Being responsible means:
-Making sure your actions and words are appropriate to the place, time, and people involved.
-Having realistic expectations of others and ourselves.
-Respecting other peoples’ personal style and speeds. Not everyone does things the way you do.
-Cutting others some slack.
-Being patient with and having faith in yourself. “If you say you can, you might; if you say you can’t you’re right!”
-Being open-minded, open to new information.
-Listening to other’s opinions.
-Making sure your response is appropriate to the circumstance. Don’t overreact.
-Using “common sense.”RESPECTFUL
Being respectful means:
-Being fully attentive when someone is speaking to you. Don’t be engaged in other activities, talking to someone else or be looking elsewhere.
-Responding to people when they are talking to you. Don’t ignore people.
-Avoiding improper body language or tone of voice when someone is talking to you or teaching you. Don’t demonstrate impatience or dismissiveness by rolling your eyes, making exaggerated yawns, or using facial expressions that demonstrate contempt or ridicule.
-Being supportive of other’s efforts. Encouraging others even when they make mistakes. Not teasing or ridiculing.
-Waiting for someone to finish speaking before you respond. Not interrupting.
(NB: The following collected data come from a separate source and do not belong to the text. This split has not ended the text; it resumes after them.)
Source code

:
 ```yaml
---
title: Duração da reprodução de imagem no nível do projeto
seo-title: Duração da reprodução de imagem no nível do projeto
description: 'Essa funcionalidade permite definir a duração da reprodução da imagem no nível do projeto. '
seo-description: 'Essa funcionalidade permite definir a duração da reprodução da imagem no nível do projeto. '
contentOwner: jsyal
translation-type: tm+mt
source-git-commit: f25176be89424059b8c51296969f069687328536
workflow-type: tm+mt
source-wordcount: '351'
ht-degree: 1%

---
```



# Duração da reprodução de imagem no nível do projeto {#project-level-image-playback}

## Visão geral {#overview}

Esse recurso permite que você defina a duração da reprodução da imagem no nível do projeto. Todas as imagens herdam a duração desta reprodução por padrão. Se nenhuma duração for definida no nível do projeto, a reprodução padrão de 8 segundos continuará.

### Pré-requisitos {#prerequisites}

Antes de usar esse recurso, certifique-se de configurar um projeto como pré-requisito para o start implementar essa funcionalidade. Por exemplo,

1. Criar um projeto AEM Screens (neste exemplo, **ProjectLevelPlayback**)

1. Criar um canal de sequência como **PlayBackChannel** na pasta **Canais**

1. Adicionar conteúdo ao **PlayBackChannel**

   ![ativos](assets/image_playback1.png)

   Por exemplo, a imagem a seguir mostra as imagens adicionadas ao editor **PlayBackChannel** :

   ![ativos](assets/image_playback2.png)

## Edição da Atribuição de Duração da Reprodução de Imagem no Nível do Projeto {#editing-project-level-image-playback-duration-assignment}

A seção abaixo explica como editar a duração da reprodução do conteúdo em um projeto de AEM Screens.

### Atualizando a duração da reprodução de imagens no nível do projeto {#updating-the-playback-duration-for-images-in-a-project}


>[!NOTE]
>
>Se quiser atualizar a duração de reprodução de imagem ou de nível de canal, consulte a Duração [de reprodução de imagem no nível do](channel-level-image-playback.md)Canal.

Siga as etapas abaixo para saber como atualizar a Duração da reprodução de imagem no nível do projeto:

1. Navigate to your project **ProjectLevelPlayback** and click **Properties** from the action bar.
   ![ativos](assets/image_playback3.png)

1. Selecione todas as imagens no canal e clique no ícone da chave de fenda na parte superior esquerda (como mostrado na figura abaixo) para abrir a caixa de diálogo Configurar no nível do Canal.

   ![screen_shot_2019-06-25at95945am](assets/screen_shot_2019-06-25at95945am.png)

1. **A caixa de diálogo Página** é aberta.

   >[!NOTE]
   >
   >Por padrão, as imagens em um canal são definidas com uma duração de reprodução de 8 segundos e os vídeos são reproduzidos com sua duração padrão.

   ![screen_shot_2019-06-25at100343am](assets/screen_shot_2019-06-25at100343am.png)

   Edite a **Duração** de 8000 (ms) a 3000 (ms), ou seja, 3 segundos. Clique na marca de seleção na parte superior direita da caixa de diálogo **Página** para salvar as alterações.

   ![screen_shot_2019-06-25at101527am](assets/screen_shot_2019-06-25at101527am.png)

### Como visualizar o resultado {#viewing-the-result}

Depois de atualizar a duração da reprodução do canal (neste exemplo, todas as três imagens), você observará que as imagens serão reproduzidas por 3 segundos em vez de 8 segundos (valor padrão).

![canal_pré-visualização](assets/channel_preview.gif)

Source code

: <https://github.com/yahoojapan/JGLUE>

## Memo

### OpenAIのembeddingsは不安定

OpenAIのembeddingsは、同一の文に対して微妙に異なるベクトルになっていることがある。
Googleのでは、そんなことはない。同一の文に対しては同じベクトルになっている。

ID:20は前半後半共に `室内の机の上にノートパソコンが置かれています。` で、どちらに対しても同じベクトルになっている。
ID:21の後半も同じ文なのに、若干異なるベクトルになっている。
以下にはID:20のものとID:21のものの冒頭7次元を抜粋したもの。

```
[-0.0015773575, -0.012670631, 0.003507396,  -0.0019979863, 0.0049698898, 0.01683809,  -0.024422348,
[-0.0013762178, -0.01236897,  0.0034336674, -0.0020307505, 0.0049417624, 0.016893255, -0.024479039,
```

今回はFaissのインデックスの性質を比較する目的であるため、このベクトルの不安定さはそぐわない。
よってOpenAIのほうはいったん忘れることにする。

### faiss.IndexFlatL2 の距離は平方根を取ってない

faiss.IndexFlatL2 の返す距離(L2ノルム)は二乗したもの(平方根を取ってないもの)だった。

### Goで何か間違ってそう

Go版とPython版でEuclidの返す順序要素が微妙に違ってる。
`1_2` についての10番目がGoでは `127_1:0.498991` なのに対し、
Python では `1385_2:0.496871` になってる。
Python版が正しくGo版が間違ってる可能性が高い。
-Following the “Golden Rule.”
-Being graceful when you don’t get your way.
-Demonstrate “Good Sportsmanship” when winning or losing.
-Accept responsibility for your actions.
-Avoiding words or gestures that offend others including obscenity, sarcasm and name calling, even when any of the above are used in “fun.”
-Knowing the difference between reporting and tattling.
-Being obedient when asked to comply with reasonable requests by adults at school or on the buses. Not engaging in “sassing” or over defiance.